TASK INPUTS
• • • • •

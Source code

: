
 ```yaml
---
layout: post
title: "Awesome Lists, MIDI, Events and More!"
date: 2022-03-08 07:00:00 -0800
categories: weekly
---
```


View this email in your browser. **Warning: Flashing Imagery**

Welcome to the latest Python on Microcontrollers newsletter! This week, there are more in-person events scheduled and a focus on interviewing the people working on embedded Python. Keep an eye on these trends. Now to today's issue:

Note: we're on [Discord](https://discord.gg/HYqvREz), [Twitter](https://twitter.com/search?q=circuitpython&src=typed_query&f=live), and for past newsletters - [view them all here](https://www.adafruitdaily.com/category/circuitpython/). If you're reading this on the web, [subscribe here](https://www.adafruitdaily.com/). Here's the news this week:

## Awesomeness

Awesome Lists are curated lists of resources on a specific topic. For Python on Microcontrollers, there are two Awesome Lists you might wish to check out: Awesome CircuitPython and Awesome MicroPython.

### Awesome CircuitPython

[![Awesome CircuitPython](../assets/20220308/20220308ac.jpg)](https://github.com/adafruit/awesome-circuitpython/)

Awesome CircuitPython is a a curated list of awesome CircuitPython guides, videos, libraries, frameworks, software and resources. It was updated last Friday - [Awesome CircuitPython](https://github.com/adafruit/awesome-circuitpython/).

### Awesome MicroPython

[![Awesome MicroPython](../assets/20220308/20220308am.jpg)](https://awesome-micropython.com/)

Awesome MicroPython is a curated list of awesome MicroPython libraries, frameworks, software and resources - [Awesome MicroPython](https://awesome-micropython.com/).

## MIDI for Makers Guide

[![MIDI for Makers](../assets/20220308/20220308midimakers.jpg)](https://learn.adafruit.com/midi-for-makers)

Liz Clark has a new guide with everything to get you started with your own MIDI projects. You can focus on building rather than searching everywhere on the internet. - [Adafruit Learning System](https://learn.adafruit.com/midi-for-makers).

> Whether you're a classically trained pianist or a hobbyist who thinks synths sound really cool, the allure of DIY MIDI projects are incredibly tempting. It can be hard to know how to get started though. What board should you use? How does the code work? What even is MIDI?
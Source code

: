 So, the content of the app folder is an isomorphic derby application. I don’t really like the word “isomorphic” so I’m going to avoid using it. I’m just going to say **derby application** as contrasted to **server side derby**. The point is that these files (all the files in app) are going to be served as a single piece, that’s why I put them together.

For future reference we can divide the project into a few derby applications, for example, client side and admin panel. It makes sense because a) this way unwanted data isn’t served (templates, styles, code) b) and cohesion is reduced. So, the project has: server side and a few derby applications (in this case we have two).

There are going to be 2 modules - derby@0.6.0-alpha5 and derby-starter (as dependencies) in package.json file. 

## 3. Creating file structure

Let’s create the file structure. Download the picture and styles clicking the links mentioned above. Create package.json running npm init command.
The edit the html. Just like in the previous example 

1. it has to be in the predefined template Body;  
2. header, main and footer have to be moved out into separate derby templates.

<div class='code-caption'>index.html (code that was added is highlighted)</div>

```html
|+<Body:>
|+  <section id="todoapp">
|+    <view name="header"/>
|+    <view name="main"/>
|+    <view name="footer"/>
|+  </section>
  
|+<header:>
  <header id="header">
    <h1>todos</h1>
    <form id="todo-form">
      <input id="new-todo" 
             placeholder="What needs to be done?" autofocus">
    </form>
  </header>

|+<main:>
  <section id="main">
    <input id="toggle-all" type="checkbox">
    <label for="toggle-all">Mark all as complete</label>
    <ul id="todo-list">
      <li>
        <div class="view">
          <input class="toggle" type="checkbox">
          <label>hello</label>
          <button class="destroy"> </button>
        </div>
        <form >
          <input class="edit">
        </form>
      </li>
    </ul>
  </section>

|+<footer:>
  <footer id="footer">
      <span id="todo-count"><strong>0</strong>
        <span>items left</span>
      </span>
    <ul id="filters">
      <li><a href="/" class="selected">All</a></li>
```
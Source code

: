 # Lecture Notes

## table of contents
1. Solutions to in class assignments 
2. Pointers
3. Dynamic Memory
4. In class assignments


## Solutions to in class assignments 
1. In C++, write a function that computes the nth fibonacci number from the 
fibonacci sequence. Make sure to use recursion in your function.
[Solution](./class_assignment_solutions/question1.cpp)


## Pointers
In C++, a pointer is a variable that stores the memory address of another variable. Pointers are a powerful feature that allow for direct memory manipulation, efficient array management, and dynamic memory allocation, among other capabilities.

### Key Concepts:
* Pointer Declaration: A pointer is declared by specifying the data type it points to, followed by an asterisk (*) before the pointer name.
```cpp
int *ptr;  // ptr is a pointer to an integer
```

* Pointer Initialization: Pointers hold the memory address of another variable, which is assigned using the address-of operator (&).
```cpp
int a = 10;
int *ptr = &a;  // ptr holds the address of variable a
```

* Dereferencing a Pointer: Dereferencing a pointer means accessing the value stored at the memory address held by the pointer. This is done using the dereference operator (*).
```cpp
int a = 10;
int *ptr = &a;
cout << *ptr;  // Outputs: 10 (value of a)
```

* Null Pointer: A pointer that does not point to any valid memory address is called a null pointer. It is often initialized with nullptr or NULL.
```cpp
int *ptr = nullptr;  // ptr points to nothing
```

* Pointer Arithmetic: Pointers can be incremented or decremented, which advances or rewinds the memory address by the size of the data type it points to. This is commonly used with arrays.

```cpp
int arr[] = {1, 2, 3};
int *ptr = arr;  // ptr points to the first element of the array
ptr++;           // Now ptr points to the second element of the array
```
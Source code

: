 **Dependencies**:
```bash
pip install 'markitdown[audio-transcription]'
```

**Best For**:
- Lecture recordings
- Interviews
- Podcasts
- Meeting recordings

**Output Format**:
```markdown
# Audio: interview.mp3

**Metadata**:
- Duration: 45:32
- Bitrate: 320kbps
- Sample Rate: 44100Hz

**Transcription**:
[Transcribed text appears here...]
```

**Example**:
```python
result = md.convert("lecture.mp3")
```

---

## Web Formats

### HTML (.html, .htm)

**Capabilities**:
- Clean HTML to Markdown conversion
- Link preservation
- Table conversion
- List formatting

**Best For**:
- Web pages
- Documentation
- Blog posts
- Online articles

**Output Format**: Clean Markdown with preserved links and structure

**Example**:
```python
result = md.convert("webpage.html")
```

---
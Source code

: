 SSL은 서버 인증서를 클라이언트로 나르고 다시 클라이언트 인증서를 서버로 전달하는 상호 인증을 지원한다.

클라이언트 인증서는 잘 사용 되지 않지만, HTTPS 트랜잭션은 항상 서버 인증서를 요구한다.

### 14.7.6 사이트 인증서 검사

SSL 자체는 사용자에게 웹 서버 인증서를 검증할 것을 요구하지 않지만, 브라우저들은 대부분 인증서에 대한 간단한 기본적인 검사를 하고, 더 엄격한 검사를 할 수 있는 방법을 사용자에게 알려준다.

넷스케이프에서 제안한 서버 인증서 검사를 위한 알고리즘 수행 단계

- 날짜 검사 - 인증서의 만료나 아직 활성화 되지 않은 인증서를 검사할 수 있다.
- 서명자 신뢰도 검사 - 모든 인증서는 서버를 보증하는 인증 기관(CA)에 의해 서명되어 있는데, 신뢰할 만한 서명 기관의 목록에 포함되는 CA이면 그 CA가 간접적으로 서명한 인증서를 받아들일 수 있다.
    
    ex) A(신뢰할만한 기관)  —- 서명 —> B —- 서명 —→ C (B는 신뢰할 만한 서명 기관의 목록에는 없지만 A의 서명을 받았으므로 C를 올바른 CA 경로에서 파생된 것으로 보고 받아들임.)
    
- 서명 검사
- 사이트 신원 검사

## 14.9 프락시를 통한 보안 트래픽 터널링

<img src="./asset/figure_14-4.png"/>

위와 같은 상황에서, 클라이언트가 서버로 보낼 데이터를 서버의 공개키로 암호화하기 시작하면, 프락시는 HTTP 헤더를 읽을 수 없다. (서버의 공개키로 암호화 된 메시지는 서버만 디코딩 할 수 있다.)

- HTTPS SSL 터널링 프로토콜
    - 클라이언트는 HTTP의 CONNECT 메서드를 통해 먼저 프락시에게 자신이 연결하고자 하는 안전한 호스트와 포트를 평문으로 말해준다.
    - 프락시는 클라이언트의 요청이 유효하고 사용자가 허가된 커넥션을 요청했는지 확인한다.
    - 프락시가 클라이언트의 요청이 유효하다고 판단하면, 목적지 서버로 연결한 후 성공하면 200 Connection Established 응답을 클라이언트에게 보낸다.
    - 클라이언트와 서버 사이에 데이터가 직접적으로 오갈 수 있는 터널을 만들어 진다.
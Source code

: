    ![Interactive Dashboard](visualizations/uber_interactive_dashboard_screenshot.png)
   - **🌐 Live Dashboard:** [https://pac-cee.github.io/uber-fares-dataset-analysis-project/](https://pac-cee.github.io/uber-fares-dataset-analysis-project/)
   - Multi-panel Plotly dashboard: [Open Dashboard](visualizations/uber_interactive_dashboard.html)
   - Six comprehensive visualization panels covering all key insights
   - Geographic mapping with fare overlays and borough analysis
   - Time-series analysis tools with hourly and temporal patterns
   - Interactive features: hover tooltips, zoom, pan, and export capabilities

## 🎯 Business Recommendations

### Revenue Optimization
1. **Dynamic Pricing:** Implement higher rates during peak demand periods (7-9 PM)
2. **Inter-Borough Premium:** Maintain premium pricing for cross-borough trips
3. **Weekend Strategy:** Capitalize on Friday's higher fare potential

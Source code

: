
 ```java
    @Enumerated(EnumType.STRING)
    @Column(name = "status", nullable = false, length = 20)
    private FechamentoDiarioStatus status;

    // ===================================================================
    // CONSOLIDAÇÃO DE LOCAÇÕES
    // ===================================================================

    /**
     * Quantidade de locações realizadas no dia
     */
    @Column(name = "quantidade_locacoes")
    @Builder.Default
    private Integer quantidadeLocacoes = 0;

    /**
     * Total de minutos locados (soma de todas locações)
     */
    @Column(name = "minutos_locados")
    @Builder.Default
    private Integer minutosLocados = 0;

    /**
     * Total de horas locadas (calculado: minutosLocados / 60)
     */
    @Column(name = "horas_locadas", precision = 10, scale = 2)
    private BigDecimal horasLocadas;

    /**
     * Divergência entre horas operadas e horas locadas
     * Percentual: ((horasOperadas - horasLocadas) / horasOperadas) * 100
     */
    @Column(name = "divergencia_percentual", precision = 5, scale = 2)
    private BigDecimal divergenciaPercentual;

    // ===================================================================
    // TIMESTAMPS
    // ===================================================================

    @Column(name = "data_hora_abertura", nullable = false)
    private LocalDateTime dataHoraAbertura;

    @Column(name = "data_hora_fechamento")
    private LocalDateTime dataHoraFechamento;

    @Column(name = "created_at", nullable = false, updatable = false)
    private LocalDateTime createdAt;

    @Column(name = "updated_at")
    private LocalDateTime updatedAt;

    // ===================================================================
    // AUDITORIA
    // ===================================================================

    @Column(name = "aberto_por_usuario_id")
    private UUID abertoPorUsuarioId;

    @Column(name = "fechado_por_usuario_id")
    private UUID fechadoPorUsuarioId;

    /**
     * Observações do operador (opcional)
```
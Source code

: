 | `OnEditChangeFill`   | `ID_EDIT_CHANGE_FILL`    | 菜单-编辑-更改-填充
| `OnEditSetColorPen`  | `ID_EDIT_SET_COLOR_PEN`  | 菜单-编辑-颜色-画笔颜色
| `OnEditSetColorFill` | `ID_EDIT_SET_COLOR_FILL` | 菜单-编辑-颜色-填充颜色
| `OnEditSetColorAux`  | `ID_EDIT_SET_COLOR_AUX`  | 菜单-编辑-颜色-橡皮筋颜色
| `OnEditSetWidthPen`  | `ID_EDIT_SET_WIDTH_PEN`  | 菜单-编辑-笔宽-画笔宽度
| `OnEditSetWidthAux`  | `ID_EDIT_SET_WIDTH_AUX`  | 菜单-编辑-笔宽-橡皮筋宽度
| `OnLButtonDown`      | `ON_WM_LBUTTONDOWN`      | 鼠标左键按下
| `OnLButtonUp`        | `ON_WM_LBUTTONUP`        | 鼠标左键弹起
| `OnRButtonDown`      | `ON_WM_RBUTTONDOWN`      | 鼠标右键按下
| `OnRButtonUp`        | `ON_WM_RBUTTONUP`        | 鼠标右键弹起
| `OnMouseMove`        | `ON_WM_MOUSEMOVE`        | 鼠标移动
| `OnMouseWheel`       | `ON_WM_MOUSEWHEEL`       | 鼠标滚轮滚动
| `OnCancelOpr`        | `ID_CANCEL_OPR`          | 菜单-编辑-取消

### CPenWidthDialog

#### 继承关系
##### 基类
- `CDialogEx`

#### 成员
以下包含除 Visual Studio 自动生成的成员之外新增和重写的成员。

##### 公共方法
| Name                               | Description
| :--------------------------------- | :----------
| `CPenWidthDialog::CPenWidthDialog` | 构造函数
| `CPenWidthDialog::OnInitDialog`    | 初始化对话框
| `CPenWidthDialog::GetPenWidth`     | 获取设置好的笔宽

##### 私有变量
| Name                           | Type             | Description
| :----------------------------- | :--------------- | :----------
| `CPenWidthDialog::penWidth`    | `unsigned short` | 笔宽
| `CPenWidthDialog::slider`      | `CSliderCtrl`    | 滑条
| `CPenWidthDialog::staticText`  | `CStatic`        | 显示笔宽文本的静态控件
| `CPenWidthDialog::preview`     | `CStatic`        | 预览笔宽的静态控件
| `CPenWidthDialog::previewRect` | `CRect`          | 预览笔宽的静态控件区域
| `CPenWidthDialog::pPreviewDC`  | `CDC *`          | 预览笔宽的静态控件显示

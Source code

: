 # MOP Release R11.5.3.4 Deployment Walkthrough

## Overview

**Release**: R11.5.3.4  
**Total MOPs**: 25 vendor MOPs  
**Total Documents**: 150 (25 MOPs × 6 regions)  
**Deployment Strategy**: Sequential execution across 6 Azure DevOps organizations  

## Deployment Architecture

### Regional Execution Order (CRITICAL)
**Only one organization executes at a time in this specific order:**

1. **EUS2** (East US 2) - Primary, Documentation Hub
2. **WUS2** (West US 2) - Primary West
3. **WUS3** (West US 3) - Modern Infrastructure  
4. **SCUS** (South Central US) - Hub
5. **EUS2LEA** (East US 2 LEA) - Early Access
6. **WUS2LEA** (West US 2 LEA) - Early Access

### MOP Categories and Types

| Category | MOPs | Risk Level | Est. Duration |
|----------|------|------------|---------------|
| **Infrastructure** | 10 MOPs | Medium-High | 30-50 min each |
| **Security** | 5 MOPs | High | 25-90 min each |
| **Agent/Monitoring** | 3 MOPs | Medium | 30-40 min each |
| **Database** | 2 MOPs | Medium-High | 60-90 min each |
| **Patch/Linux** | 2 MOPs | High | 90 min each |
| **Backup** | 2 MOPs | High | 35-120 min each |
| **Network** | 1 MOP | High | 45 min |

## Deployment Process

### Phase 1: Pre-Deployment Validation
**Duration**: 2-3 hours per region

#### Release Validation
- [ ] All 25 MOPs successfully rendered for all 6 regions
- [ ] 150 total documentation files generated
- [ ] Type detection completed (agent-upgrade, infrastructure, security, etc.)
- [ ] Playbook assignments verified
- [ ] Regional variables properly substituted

• • • • •

REQUIRED WORK
In the listing above, find the line containing "- List formatting" and the line containing "- Interactive features: hover", then quote both, plus every line between them, exactly as written.

EXERCISE OUTPUT
- List formatting

**Best For**:
- Web pages
- Documentation
- Blog posts
- Online articles

**Output Format**: Clean Markdown with preserved links and structure

**Example**:
```python
result = md.convert("webpage.html")
```

---
Source code

: SSL은 서버 인증서를 클라이언트로 나르고 다시 클라이언트 인증서를 서버로 전달하는 상호 인증을 지원한다.

클라이언트 인증서는 잘 사용 되지 않지만, HTTPS 트랜잭션은 항상 서버 인증서를 요구한다.

### 14.7.6 사이트 인증서 검사

SSL 자체는 사용자에게 웹 서버 인증서를 검증할 것을 요구하지 않지만, 브라우저들은 대부분 인증서에 대한 간단한 기본적인 검사를 하고, 더 엄격한 검사를 할 수 있는 방법을 사용자에게 알려준다.

넷스케이프에서 제안한 서버 인증서 검사를 위한 알고리즘 수행 단계

- 날짜 검사 - 인증서의 만료나 아직 활성화 되지 않은 인증서를 검사할 수 있다.
- 서명자 신뢰도 검사 - 모든 인증서는 서버를 보증하는 인증 기관(CA)에 의해 서명되어 있는데, 신뢰할 만한 서명 기관의 목록에 포함되는 CA이면 그 CA가 간접적으로 서명한 인증서를 받아들일 수 있다.
    
    ex) A(신뢰할만한 기관)  —- 서명 —> B —- 서명 —→ C (B는 신뢰할 만한 서명 기관의 목록에는 없지만 A의 서명을 받았으므로 C를 올바른 CA 경로에서 파생된 것으로 보고 받아들임.)
    
- 서명 검사
- 사이트 신원 검사

## 14.9 프락시를 통한 보안 트래픽 터널링

<img src="./asset/figure_14-4.png"/>

위와 같은 상황에서, 클라이언트가 서버로 보낼 데이터를 서버의 공개키로 암호화하기 시작하면, 프락시는 HTTP 헤더를 읽을 수 없다. (서버의 공개키로 암호화 된 메시지는 서버만 디코딩 할 수 있다.)

- HTTPS SSL 터널링 프로토콜
    - 클라이언트는 HTTP의 CONNECT 메서드를 통해 먼저 프락시에게 자신이 연결하고자 하는 안전한 호스트와 포트를 평문으로 말해준다.
    - 프락시는 클라이언트의 요청이 유효하고 사용자가 허가된 커넥션을 요청했는지 확인한다.
    - 프락시가 클라이언트의 요청이 유효하다고 판단하면, 목적지 서버로 연결한 후 성공하면 200 Connection Established 응답을 클라이언트에게 보낸다.
    - 클라이언트와 서버 사이에 데이터가 직접적으로 오갈 수 있는 터널을 만들어 진다.
Source code

:    ![Interactive Dashboard](visualizations/uber_interactive_dashboard_screenshot.png)
   - **🌐 Live Dashboard:** [https://pac-cee.github.io/uber-fares-dataset-analysis-project/](https://pac-cee.github.io/uber-fares-dataset-analysis-project/)
   - Multi-panel Plotly dashboard: [Open Dashboard](visualizations/uber_interactive_dashboard.html)
   - Six comprehensive visualization panels covering all key insights
   - Geographic mapping with fare overlays and borough analysis
   - Time-series analysis tools with hourly and temporal patterns
   - Interactive features: hover tooltips, zoom, pan, and export capabilities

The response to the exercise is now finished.